▸ **EXERCISE INSTRUCTIONS**: Transcribe the entries in full, keeping each word as it is.

▸ **THE RECORDS**:

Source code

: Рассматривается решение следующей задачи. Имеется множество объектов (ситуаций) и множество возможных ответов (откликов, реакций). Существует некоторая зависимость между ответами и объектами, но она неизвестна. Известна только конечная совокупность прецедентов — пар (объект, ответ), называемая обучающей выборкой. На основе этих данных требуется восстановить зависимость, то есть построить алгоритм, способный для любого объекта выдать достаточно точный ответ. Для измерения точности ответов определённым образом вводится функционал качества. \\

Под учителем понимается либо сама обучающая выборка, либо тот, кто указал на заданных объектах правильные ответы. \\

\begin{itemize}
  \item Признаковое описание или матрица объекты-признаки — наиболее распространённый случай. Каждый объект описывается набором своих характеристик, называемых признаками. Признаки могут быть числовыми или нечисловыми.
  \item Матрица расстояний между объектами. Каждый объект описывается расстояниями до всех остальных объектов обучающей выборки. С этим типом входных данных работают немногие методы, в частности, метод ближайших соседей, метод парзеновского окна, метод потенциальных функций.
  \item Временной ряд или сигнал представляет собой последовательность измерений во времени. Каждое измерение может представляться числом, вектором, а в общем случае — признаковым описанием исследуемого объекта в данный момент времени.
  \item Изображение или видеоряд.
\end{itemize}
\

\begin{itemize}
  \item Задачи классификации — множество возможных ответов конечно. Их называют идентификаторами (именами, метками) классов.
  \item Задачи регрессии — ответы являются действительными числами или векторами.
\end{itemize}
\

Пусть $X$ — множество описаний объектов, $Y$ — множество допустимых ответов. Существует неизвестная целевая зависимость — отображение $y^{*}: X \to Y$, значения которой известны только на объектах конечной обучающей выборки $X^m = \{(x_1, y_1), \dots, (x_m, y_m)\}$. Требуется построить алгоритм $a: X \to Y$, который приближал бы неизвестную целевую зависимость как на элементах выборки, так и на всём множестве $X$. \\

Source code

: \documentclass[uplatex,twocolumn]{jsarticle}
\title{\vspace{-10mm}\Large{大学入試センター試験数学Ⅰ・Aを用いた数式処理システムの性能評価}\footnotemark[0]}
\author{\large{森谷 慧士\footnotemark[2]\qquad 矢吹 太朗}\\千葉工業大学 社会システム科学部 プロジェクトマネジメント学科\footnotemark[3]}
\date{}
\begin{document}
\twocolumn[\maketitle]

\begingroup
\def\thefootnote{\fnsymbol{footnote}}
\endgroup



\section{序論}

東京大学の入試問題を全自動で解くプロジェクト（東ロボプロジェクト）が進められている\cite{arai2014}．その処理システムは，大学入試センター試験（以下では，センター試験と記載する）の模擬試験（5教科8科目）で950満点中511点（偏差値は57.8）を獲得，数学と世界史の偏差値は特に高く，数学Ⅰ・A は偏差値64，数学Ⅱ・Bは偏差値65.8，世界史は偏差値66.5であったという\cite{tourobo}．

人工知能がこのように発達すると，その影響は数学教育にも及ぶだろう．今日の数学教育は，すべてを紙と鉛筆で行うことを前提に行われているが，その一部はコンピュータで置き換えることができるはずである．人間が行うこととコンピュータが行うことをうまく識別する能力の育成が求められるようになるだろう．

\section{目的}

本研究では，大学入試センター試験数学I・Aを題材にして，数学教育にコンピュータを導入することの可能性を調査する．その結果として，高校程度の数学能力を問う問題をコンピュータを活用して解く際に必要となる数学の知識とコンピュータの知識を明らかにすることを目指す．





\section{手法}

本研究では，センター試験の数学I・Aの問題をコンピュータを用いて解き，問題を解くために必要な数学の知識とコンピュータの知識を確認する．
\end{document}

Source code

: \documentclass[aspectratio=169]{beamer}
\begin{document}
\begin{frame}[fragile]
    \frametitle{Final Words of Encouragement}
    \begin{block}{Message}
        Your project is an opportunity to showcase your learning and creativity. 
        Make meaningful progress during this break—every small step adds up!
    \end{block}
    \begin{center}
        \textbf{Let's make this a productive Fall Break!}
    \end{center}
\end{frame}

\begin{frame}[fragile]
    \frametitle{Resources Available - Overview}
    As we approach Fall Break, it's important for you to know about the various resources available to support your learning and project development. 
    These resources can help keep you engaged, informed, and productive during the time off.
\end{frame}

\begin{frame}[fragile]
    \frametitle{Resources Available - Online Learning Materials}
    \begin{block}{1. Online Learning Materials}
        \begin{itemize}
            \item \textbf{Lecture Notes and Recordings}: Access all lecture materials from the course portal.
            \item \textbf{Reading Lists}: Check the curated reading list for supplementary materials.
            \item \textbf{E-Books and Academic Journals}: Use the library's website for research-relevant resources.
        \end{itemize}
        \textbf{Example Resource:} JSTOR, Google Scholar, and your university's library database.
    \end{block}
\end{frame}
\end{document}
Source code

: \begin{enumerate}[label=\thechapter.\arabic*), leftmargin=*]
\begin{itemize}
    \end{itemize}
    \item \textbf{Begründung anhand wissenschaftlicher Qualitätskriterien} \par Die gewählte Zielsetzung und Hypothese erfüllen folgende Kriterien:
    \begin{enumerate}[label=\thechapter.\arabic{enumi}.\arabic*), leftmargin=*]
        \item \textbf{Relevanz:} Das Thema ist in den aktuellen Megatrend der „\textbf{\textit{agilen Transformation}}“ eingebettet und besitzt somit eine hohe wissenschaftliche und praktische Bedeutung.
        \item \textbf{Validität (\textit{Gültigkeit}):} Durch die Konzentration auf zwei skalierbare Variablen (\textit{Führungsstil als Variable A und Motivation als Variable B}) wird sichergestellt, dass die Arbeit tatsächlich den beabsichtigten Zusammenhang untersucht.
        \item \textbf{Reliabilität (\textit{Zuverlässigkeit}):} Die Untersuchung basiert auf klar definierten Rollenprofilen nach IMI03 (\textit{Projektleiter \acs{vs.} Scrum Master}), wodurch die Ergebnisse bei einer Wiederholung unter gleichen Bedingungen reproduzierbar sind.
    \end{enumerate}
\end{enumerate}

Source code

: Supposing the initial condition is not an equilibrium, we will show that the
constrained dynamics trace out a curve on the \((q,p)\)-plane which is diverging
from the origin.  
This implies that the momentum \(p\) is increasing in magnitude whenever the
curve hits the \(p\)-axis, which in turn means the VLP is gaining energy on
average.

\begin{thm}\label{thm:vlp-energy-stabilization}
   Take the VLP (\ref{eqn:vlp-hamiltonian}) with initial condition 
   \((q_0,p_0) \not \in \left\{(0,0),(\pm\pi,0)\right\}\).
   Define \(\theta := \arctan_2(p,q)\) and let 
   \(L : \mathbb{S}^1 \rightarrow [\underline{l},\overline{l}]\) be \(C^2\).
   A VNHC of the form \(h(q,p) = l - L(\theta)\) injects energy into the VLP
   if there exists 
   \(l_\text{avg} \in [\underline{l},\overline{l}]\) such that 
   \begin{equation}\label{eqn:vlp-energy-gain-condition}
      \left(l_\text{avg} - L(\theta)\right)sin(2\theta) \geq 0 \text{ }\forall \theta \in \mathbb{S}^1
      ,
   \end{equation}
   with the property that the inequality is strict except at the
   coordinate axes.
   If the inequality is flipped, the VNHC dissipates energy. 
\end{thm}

▸ **SOLUTION TO THIS PROBLEM**:
Source code

: Рассматривается решение следующей задачи. Имеется множество объектов (ситуаций) и множество возможных ответов (откликов, реакций). Существует некоторая зависимость между ответами и объектами, но она неизвестна. Известна только конечная совокупность прецедентов — пар (объект, ответ), называемая обучающей выборкой. На основе этих данных требуется восстановить зависимость, то есть построить алгоритм, способный для любого объекта выдать достаточно точный ответ. Для измерения точности ответов определённым образом вводится функционал качества. \\

Под учителем понимается либо сама обучающая выборка, либо тот, кто указал на заданных объектах правильные ответы. \\

\begin{itemize}
  \item Признаковое описание или матрица объекты-признаки — наиболее распространённый случай. Каждый объект описывается набором своих характеристик, называемых признаками. Признаки могут быть числовыми или нечисловыми.
  \item Матрица расстояний между объектами. Каждый объект описывается расстояниями до всех остальных объектов обучающей выборки. С этим типом входных данных работают немногие методы, в частности, метод ближайших соседей, метод парзеновского окна, метод потенциальных функций.
  \item Временной ряд или сигнал представляет собой последовательность измерений во времени. Каждое измерение может представляться числом, вектором, а в общем случае — признаковым описанием исследуемого объекта в данный момент времени.
  \item Изображение или видеоряд.
\end{itemize}
\

\begin{itemize}
  \item Задачи классификации — множество возможных ответов конечно. Их называют идентификаторами (именами, метками) классов.
  \item Задачи регрессии — ответы являются действительными числами или векторами.
\end{itemize}
\

Пусть $X$ — множество описаний объектов, $Y$ — множество допустимых ответов. Существует неизвестная целевая зависимость — отображение $y^{*}: X \to Y$, значения которой известны только на объектах конечной обучающей выборки $X^m = \{(x_1, y_1), \dots, (x_m, y_m)\}$. Требуется построить алгоритм $a: X \to Y$, который приближал бы неизвестную целевую зависимость как на элементах выборки, так и на всём множестве $X$. \\

Source code

: \documentclass[uplatex,twocolumn]{jsarticle}
\title{\vspace{-10mm}\Large{大学入試センター試験数学Ⅰ・Aを用いた数式処理システムの性能評価}\footnotemark[0]}
\author{\large{森谷 慧士\footnotemark[2]\qquad 矢吹 太朗}\\千葉工業大学 社会システム科学部 プロジェクトマネジメント学科\footnotemark[3]}
\date{}
\begin{document}
\twocolumn[\maketitle]

\begingroup
\def\thefootnote{\fnsymbol{footnote}}
\endgroup



\section{序論}

東京大学の入試問題を全自動で解くプロジェクト（東ロボプロジェクト）が進められている\cite{arai2014}．その処理システムは，大学入試センター試験（以下では，センター試験と記載する）の模擬試験（5教科8科目）で950満点中511点（偏差値は57.8）を獲得，数学と世界史の偏差値は特に高く，数学Ⅰ・A は偏差値64，数学Ⅱ・Bは偏差値65.8，世界史は偏差値66.5であったという\cite{tourobo}．

人工知能がこのように発達すると，その影響は数学教育にも及ぶだろう．今日の数学教育は，すべてを紙と鉛筆で行うことを前提に行われているが，その一部はコンピュータで置き換えることができるはずである．人間が行うこととコンピュータが行うことをうまく識別する能力の育成が求められるようになるだろう．

\section{目的}

本研究では，大学入試センター試験数学I・Aを題材にして，数学教育にコンピュータを導入することの可能性を調査する．その結果として，高校程度の数学能力を問う問題をコンピュータを活用して解く際に必要となる数学の知識とコンピュータの知識を明らかにすることを目指す．





\section{手法}

本研究では，センター試験の数学I・Aの問題をコンピュータを用いて解き，問題を解くために必要な数学の知識とコンピュータの知識を確認する．
\end{document}

Source code

: \documentclass[aspectratio=169]{beamer}
\begin{document}
\begin{frame}[fragile]
    \frametitle{Final Words of Encouragement}
    \begin{block}{Message}
        Your project is an opportunity to showcase your learning and creativity. 
        Make meaningful progress during this break—every small step adds up!
    \end{block}
    \begin{center}
        \textbf{Let's make this a productive Fall Break!}
    \end{center}
\end{frame}

\begin{frame}[fragile]
    \frametitle{Resources Available - Overview}
    As we approach Fall Break, it's important for you to know about the various resources available to support your learning and project development. 
    These resources can help keep you engaged, informed, and productive during the time off.
\end{frame}

\begin{frame}[fragile]
    \frametitle{Resources Available - Online Learning Materials}
    \begin{block}{1. Online Learning Materials}
        \begin{itemize}
            \item \textbf{Lecture Notes and Recordings}: Access all lecture materials from the course portal.
            \item \textbf{Reading Lists}: Check the curated reading list for supplementary materials.
            \item \textbf{E-Books and Academic Journals}: Use the library's website for research-relevant resources.
        \end{itemize}
        \textbf{Example Resource:} JSTOR, Google Scholar, and your university's library database.
    \end{block}
\end{frame}
\end{document}
Source code

: \begin{enumerate}[label=\thechapter.\arabic*), leftmargin=*]
\begin{itemize}
    \end{itemize}
    \item \textbf{Begründung anhand wissenschaftlicher Qualitätskriterien} \par Die gewählte Zielsetzung und Hypothese erfüllen folgende Kriterien:
    \begin{enumerate}[label=\thechapter.\arabic{enumi}.\arabic*), leftmargin=*]
        \item \textbf{Relevanz:} Das Thema ist in den aktuellen Megatrend der „\textbf{\textit{agilen Transformation}}“ eingebettet und besitzt somit eine hohe wissenschaftliche und praktische Bedeutung.
        \item \textbf{Validität (\textit{Gültigkeit}):} Durch die Konzentration auf zwei skalierbare Variablen (\textit{Führungsstil als Variable A und Motivation als Variable B}) wird sichergestellt, dass die Arbeit tatsächlich den beabsichtigten Zusammenhang untersucht.
        \item \textbf{Reliabilität (\textit{Zuverlässigkeit}):} Die Untersuchung basiert auf klar definierten Rollenprofilen nach IMI03 (\textit{Projektleiter \acs{vs.} Scrum Master}), wodurch die Ergebnisse bei einer Wiederholung unter gleichen Bedingungen reproduzierbar sind.
    \end{enumerate}
\end{enumerate}

Source code

: Supposing the initial condition is not an equilibrium, we will show that the
constrained dynamics trace out a curve on the \((q,p)\)-plane which is diverging
from the origin.  
This implies that the momentum \(p\) is increasing in magnitude whenever the
curve hits the \(p\)-axis, which in turn means the VLP is gaining energy on
average.

\begin{thm}\label{thm:vlp-energy-stabilization}
   Take the VLP (\ref{eqn:vlp-hamiltonian}) with initial condition 
   \((q_0,p_0) \not \in \left\{(0,0),(\pm\pi,0)\right\}\).
   Define \(\theta := \arctan_2(p,q)\) and let 
   \(L : \mathbb{S}^1 \rightarrow [\underline{l},\overline{l}]\) be \(C^2\).
   A VNHC of the form \(h(q,p) = l - L(\theta)\) injects energy into the VLP
   if there exists 
   \(l_\text{avg} \in [\underline{l},\overline{l}]\) such that 
   \begin{equation}\label{eqn:vlp-energy-gain-condition}
      \left(l_\text{avg} - L(\theta)\right)sin(2\theta) \geq 0 \text{ }\forall \theta \in \mathbb{S}^1
      ,
   \end{equation}
   with the property that the inequality is strict except at the
   coordinate axes.
   If the inequality is flipped, the VNHC dissipates energy. 
\end{thm}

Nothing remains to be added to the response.